[Partial and complete disappearance of Ph1 chromosome in two patients with chronic myelogenous leukemia after conventional chemotherapy].

[Case 1] A 44-year-old female was referred to our hospital because of leukocytosis. The WBC count was 26400/microliters and NAP score 21. As Ph1 chromosome was detected, she was diagnosed as CML and treated with busulfan. Because of the rapid decrease of WBC, we stopped busulfan. Progressive pancytopenia and an increase of myeloblasts and promyeloblasts in the bone marrow was observed. We started vincristine and prednisolone therapy. Ph1 chromosome was not detectable and southern blot analysis did not show rearranged bands of M-bcr three years after the last therapy. [Case 2] A 74-year-old female was referred to our hospital by reason of leukocytosis and thrombocytosis.
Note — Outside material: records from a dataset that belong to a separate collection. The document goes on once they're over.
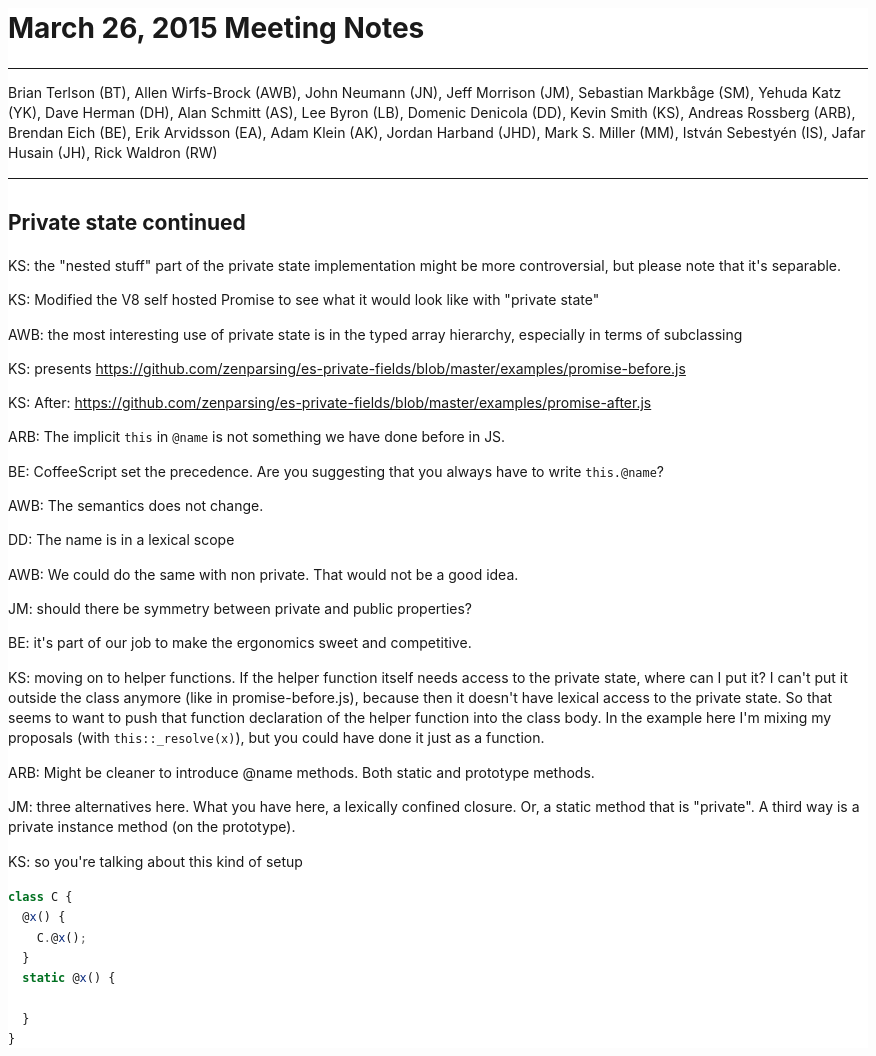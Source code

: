 # March 26, 2015 Meeting Notes
-----

Brian Terlson (BT), Allen Wirfs-Brock (AWB), John Neumann (JN), Jeff Morrison (JM), Sebastian Markbåge (SM), Yehuda Katz (YK), Dave Herman (DH), Alan Schmitt (AS), Lee Byron (LB), Domenic Denicola (DD), Kevin Smith (KS), Andreas Rossberg (ARB), Brendan Eich (BE), Erik Arvidsson (EA), Adam Klein (AK), Jordan Harband (JHD), Mark S. Miller (MM), István Sebestyén (IS), Jafar Husain (JH), Rick Waldron (RW)

-----

## Private state continued

KS: the "nested stuff" part of the private state implementation might be more controversial, but please note that it's separable.

KS: Modified the V8 self hosted Promise to see what it would look like with "private state"

AWB: the most interesting use of private state is in the typed array hierarchy, especially in terms of subclassing

KS: presents https://github.com/zenparsing/es-private-fields/blob/master/examples/promise-before.js

KS: After: https://github.com/zenparsing/es-private-fields/blob/master/examples/promise-after.js

ARB: The implicit `this` in `@name` is not something we have done before in JS.

BE: CoffeeScript set the precedence. Are you suggesting that you always have to write `this.@name`?

AWB: The semantics does not change. 

DD: The name is in a lexical scope

AWB: We could do the same with non private. That would not be a good idea.

JM: should there be symmetry between private and public properties?

BE: it's part of our job to make the ergonomics sweet and competitive.

KS: moving on to helper functions. If the helper function itself needs access to the private state, where can I put it? I can't put it outside the class anymore (like in promise-before.js), because then it doesn't have lexical access to the private state. So that seems to want to push that function declaration of the helper function into the class body. In the example here I'm mixing my proposals (with `this::_resolve(x)`), but you could have done it just as a function.

ARB: Might be cleaner to introduce @name methods. Both static and prototype methods.

JM: three alternatives here. What you have here, a lexically confined closure. Or, a static method that is "private". A third way is a private instance method (on the prototype).

KS: so you're talking about this kind of setup

```js
class C {
  @x() {
    C.@x(); 
  }
  static @x() {

  }
}
```
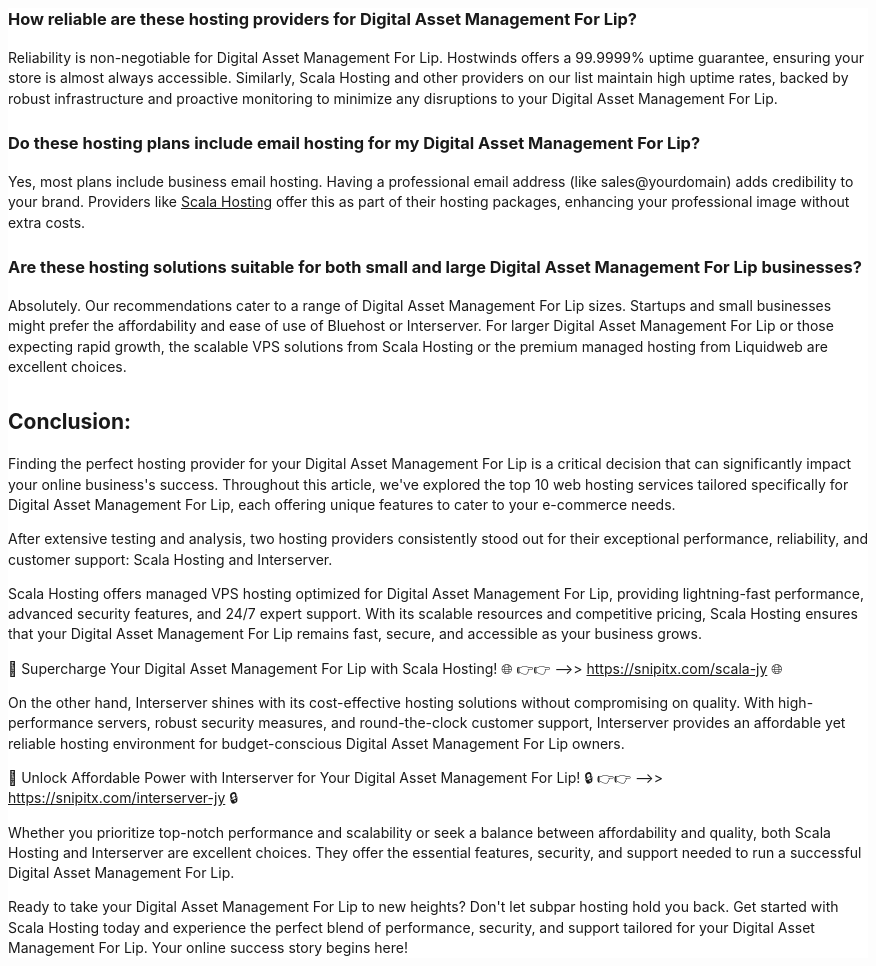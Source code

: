 ### How reliable are these hosting providers for Digital Asset Management For Lip? 
Reliability is non-negotiable for Digital Asset Management For Lip. Hostwinds offers a 99.9999% uptime guarantee, ensuring your store is almost always accessible. Similarly, Scala Hosting and other providers on our list maintain high uptime rates, backed by robust infrastructure and proactive monitoring to minimize any disruptions to your Digital Asset Management For Lip.

### Do these hosting plans include email hosting for my Digital Asset Management For Lip? 
Yes, most plans include business email hosting. Having a professional email address (like sales@yourdomain) adds credibility to your brand. Providers like [Scala Hosting](https://snipitx.com/scala-jy) offer this as part of their hosting packages, enhancing your professional image without extra costs.

### Are these hosting solutions suitable for both small and large Digital Asset Management For Lip businesses? 
Absolutely. Our recommendations cater to a range of Digital Asset Management For Lip sizes. Startups and small businesses might prefer the affordability and ease of use of Bluehost or Interserver. For larger Digital Asset Management For Lip or those expecting rapid growth, the scalable VPS solutions from Scala Hosting or the premium managed hosting from Liquidweb are excellent choices.

## Conclusion:

Finding the perfect hosting provider for your Digital Asset Management For Lip is a critical decision that can significantly impact your online business's success. Throughout this article, we've explored the top 10 web hosting services tailored specifically for Digital Asset Management For Lip, each offering unique features to cater to your e-commerce needs.

After extensive testing and analysis, two hosting providers consistently stood out for their exceptional performance, reliability, and customer support: Scala Hosting and Interserver.

Scala Hosting offers managed VPS hosting optimized for Digital Asset Management For Lip, providing lightning-fast performance, advanced security features, and 24/7 expert support. With its scalable resources and competitive pricing, Scala Hosting ensures that your Digital Asset Management For Lip remains fast, secure, and accessible as your business grows.

🚀 Supercharge Your Digital Asset Management For Lip with Scala Hosting! 🌐
👉👉 -->> https://snipitx.com/scala-jy 🌐

On the other hand, Interserver shines with its cost-effective hosting solutions without compromising on quality. With high-performance servers, robust security measures, and round-the-clock customer support, Interserver provides an affordable yet reliable hosting environment for budget-conscious Digital Asset Management For Lip owners.

💸 Unlock Affordable Power with Interserver for Your Digital Asset Management For Lip! 🔒
👉👉 -->> https://snipitx.com/interserver-jy 🔒

Whether you prioritize top-notch performance and scalability or seek a balance between affordability and quality, both Scala Hosting and Interserver are excellent choices. They offer the essential features, security, and support needed to run a successful Digital Asset Management For Lip.

Ready to take your Digital Asset Management For Lip to new heights? Don't let subpar hosting hold you back. Get started with Scala Hosting today and experience the perfect blend of performance, security, and support tailored for your Digital Asset Management For Lip. Your online success story begins here!
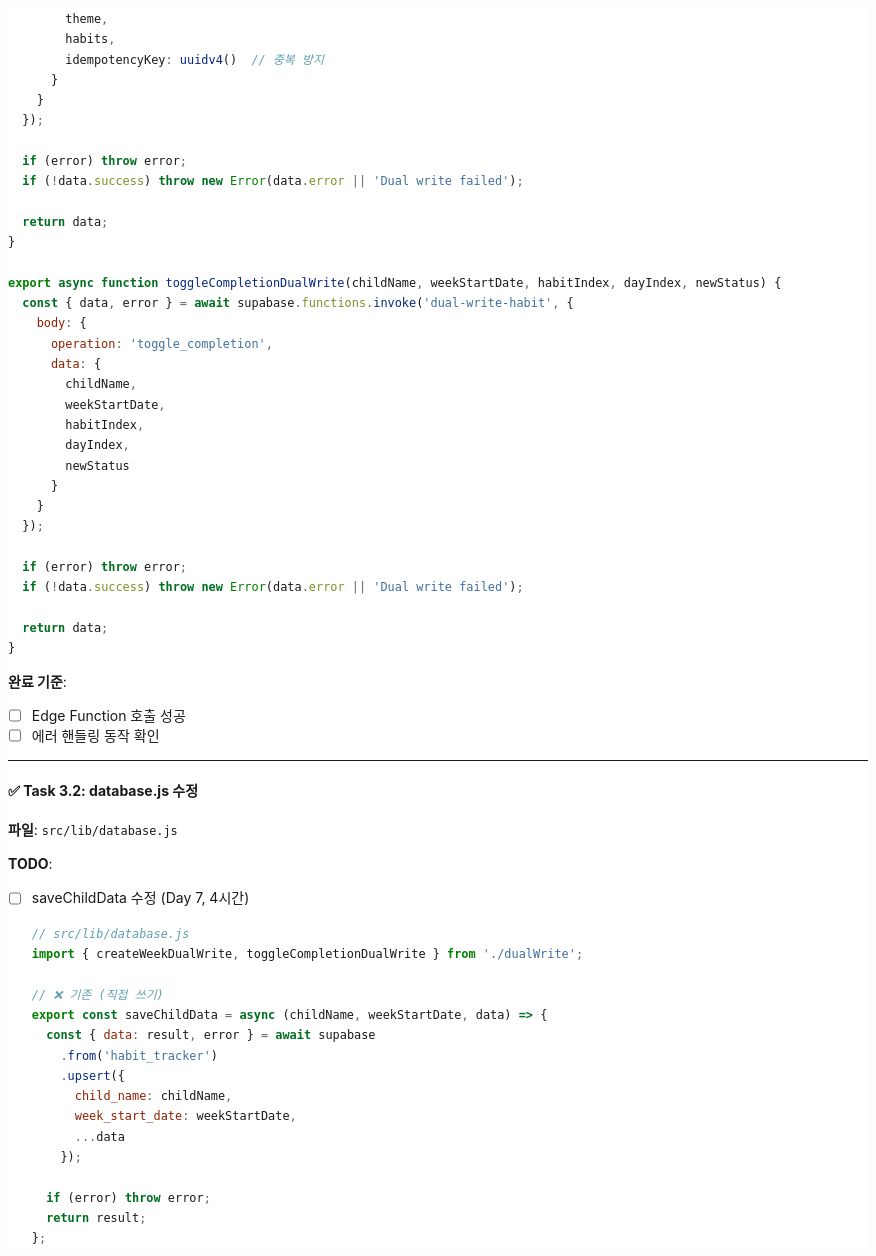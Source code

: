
   ```javascript
          theme,
          habits,
          idempotencyKey: uuidv4()  // 중복 방지
        }
      }
    });

    if (error) throw error;
    if (!data.success) throw new Error(data.error || 'Dual write failed');

    return data;
  }

  export async function toggleCompletionDualWrite(childName, weekStartDate, habitIndex, dayIndex, newStatus) {
    const { data, error } = await supabase.functions.invoke('dual-write-habit', {
      body: {
        operation: 'toggle_completion',
        data: {
          childName,
          weekStartDate,
          habitIndex,
          dayIndex,
          newStatus
        }
      }
    });

    if (error) throw error;
    if (!data.success) throw new Error(data.error || 'Dual write failed');

    return data;
  }
  ```

**완료 기준**:
- [ ] Edge Function 호출 성공
- [ ] 에러 핸들링 동작 확인

---

#### ✅ Task 3.2: database.js 수정
**파일**: `src/lib/database.js`

**TODO**:
- [ ] saveChildData 수정 (Day 7, 4시간)
  ```javascript
  // src/lib/database.js
  import { createWeekDualWrite, toggleCompletionDualWrite } from './dualWrite';

  // ❌ 기존 (직접 쓰기)
  export const saveChildData = async (childName, weekStartDate, data) => {
    const { data: result, error } = await supabase
      .from('habit_tracker')
      .upsert({
        child_name: childName,
        week_start_date: weekStartDate,
        ...data
      });

    if (error) throw error;
    return result;
  };

  ```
The WBC count was 22,500/microliters, the platelet 907,000/microliters, NAP score 53, and Ph1 chromosome was found. The diagnosis of CML was made, and she was treated with busulfan. The WBC rapidly fell to 1,900/microliters, when chromosome analysis revealed the presence of Ph1 negative clones (4/20). She was admitted due to thrombocytopenia and leukocytosis with the additional chromosome change of i (17q). Her peripheral blood and bone marrow pictures were consistent with blast crisis, and she died of cardiac tamponade. These two cases show the heterogeneity of CML patients, and also suggest the possibility that keeping the WBC count low may lead to a decrease of Ph1 positive clones.